Up early watching the local wildlife and a small stream of
locals walking past our camp site to go fishing and brave enough not to worry
about the crocodiles. With the camp packed and breakfast consumed ready for a
long days drive further north decided to tackle the small matter of the missed 4x4
track, with camp staff pointing the way we crossed the river bed and headed off
round the 6km track – plenty of wildlife to see and a very large pod of hippos
as the highlight at the end of the trail.
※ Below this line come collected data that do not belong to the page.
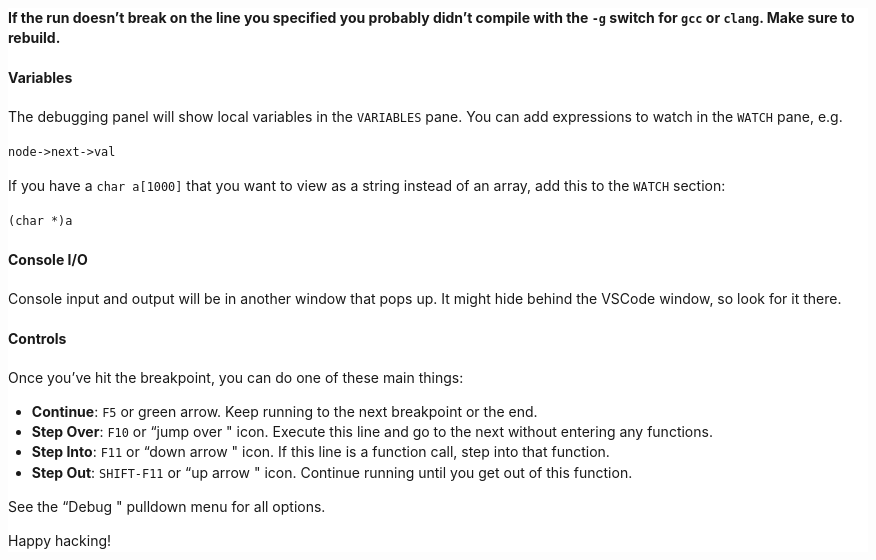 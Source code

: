 **If the run doesn’t break on the line you specified you probably didn’t compile with the `-g` switch for `gcc` or `clang`. Make sure to rebuild.**

#### Variables

The debugging panel will show local variables in the `VARIABLES` pane. You can add expressions to watch in the `WATCH` pane, e.g.

    node->next->val

If you have a `char a[1000]` that you want to view as a string instead of an array, add this to the `WATCH` section:

    (char *)a

#### Console I/O

Console input and output will be in another window that pops up. It might hide behind the VSCode window, so look for it there.

#### Controls

Once you’ve hit the breakpoint, you can do one of these main things:

- **Continue**: `F5` or green arrow. Keep running to the next breakpoint or the end.
- **Step Over**: `F10` or “jump over " icon. Execute this line and go to the next without entering any functions.
- **Step Into**: `F11` or “down arrow " icon. If this line is a function call, step into that function.
- **Step Out**: `SHIFT-F11` or “up arrow " icon. Continue running until you get out of this function.

See the “Debug " pulldown menu for all options.

Happy hacking!

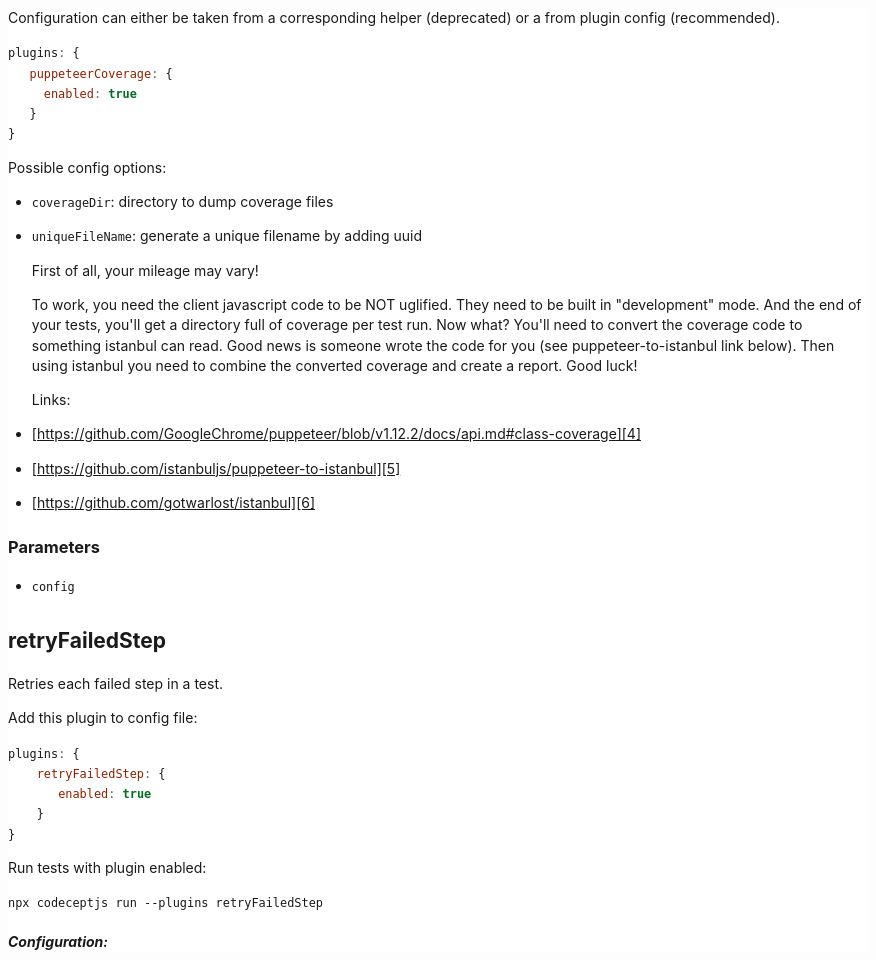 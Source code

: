 Configuration can either be taken from a corresponding helper (deprecated) or a from plugin config (recommended).

```js
plugins: {
   puppeteerCoverage: {
     enabled: true
   }
}
```

Possible config options:

-   `coverageDir`: directory to dump coverage files
-   `uniqueFileName`: generate a unique filename by adding uuid

    First of all, your mileage may vary!

    To work, you need the client javascript code to be NOT uglified. They need to be built in "development" mode.
    And the end of your tests, you'll get a directory full of coverage per test run.  Now what?
    You'll need to convert the coverage code to something istanbul can read.  Good news is someone wrote the code
    for you (see puppeteer-to-istanbul link below).  Then using istanbul you need to combine the converted
    coverage and create a report.  Good luck!

    Links:

-   [https://github.com/GoogleChrome/puppeteer/blob/v1.12.2/docs/api.md#class-coverage][4]
-   [https://github.com/istanbuljs/puppeteer-to-istanbul][5]
-   [https://github.com/gotwarlost/istanbul][6]

### Parameters

-   `config`  

## retryFailedStep

Retries each failed step in a test.

Add this plugin to config file:

```js
plugins: {
    retryFailedStep: {
       enabled: true
    }
}
```

Run tests with plugin enabled:

    npx codeceptjs run --plugins retryFailedStep

##### Configuration:


[1]: https://user-images.githubusercontent.com/220264/45676511-8e052800-bb3a-11e8-8cbb-db5f73de2add.png
[2]: https://github.com/allure-framework/allure2/blob/master/plugins/screen-diff-plugin/README.md
[3]: https://codecept.io/locators#custom-locators
[4]: https://github.com/GoogleChrome/puppeteer/blob/v1.12.2/docs/api.md#class-coverage
[5]: https://github.com/istanbuljs/puppeteer-to-istanbul
[6]: https://github.com/gotwarlost/istanbul
[7]: https://codecept.io/img/codeceptjs-slideshow.gif
[8]: https://webdriver.io
[9]: https://webdriver.io/docs/selenium-standalone-service.html
[10]: https://webdriver.io/docs/sauce-service.html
Back on the main dirt road heading north and signed in by
rangers to Transit through Luambe national park and understood no fees were
due. Whilst Jane did the honours filling in our details in the inevitable
ledger – I helped improve international UK- Zambia relations via an impromptu
few games of draughts!! However whilst the board may look the same and the
improvised bottle top counters start in the same places after that the Zambian
rules diverge somewhat from the classis English game with reserve jumping
allowed and kings that can traverse the board in a single move – hence duely
thrashed. 2nd game closer and with a little advice for some
onlookers held out for a draw.
Back on the road and having transited the Luambe park in
less than an hour we are trapped at the exit gate as ranger insisted that we
must pay for a full days park fees some $45, whilst we insist no fees are due
as per advice at entrance gate and guide books! 20 minutes of heated
discussions, reviewing of paperwork, a compromise is reached, we pay for the
car +1 passenger and hand over $30 and get on our way.
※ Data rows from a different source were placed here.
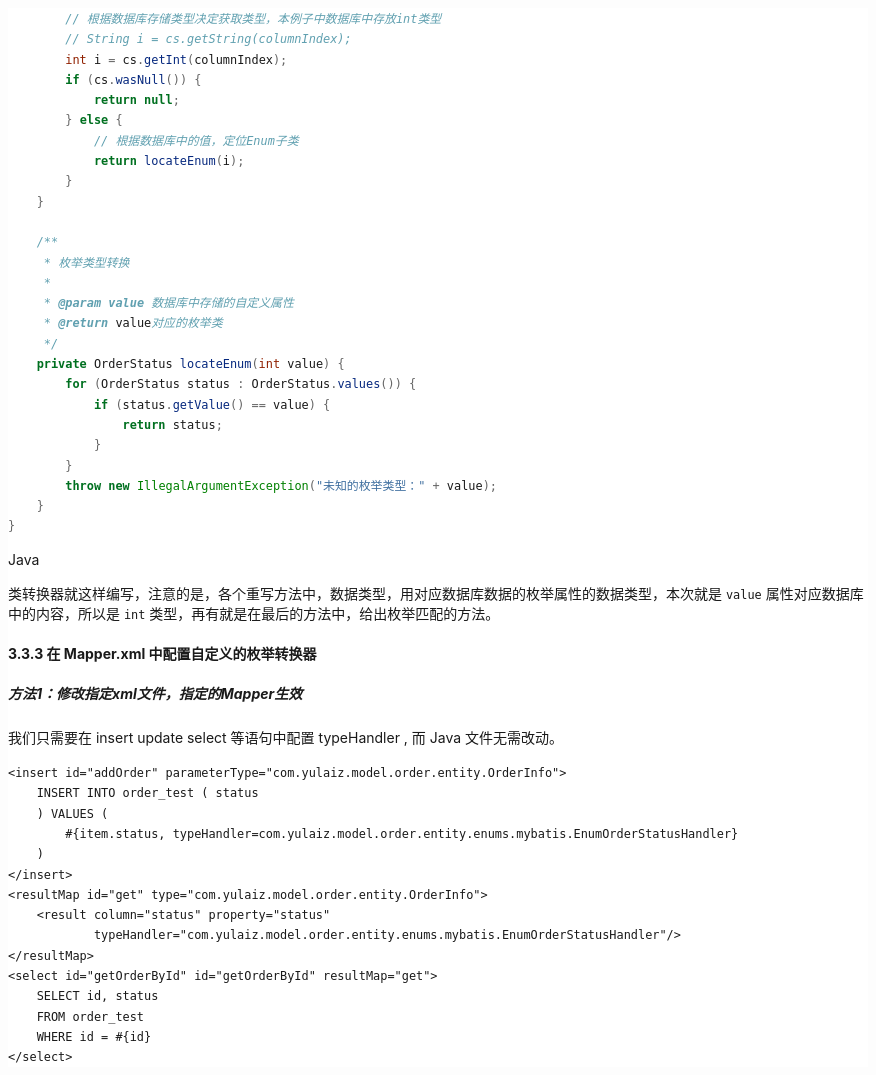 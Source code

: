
 ```java
        // 根据数据库存储类型决定获取类型，本例子中数据库中存放int类型
        // String i = cs.getString(columnIndex);
        int i = cs.getInt(columnIndex);
        if (cs.wasNull()) {
            return null;
        } else {
            // 根据数据库中的值，定位Enum子类
            return locateEnum(i);
        }
    }

    /**
     * 枚举类型转换
     *
     * @param value 数据库中存储的自定义属性
     * @return value对应的枚举类
     */
    private OrderStatus locateEnum(int value) {
        for (OrderStatus status : OrderStatus.values()) {
            if (status.getValue() == value) {
                return status;
            }
        }
        throw new IllegalArgumentException("未知的枚举类型：" + value);
    }
}
```

Java

类转换器就这样编写，注意的是，各个重写方法中，数据类型，用对应数据库数据的枚举属性的数据类型，本次就是 `value` 属性对应数据库中的内容，所以是 `int` 类型，再有就是在最后的方法中，给出枚举匹配的方法。

#### 3.3.3 在 Mapper.xml 中配置自定义的枚举转换器

##### 方法1：修改指定xml文件，指定的Mapper生效

我们只需要在 insert update select 等语句中配置 typeHandler , 而 Java 文件无需改动。

```markup
<insert id="addOrder" parameterType="com.yulaiz.model.order.entity.OrderInfo">
    INSERT INTO order_test ( status
    ) VALUES (
        #{item.status, typeHandler=com.yulaiz.model.order.entity.enums.mybatis.EnumOrderStatusHandler}
    )
</insert>
<resultMap id="get" type="com.yulaiz.model.order.entity.OrderInfo">
    <result column="status" property="status"
            typeHandler="com.yulaiz.model.order.entity.enums.mybatis.EnumOrderStatusHandler"/>
</resultMap>
<select id="getOrderById" id="getOrderById" resultMap="get">
    SELECT id, status
    FROM order_test
    WHERE id = #{id}
</select>
```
As we head north from Luambe, villages start getting more
numerous and in inverse proportion the width of the road gets narrower and
narrower until its down status of local track and just about wide enough for
the landrover, we even had our picture taken by one of the local villagers on
this mobile – we must be a novelty!! Finally reached Kanunshya scout camp gate
to pick up a game Scout who’ll direct us to the camp site. Whilst waiting
inundated by children and villagers after 15 minutes we have Game Scout on
board and set off on the last 6km to the camp site. With the track non-existent
in places we’d have struggled to find the camp but finally arrive at Kanunshya
camp which overlooks a pod of over 200 hippos majestically swimming in water
pool on a bend in the river. Whilst this is an awesome sight – there are some
slight draw backs – i) hippos are definitely not the quietest animals around
and tend to only have one volume setting “say it loud” ii) with the river dried
up water in the hippo pool is limited but the volume of hippo excrement isn’t
and the reminders of farmyard smells back home come to mind. Sausage and bean casserole for tea, showered and
an early night in an very hot tent, but woken by rain showers in the night -
not a good sign with our plans to travel further north.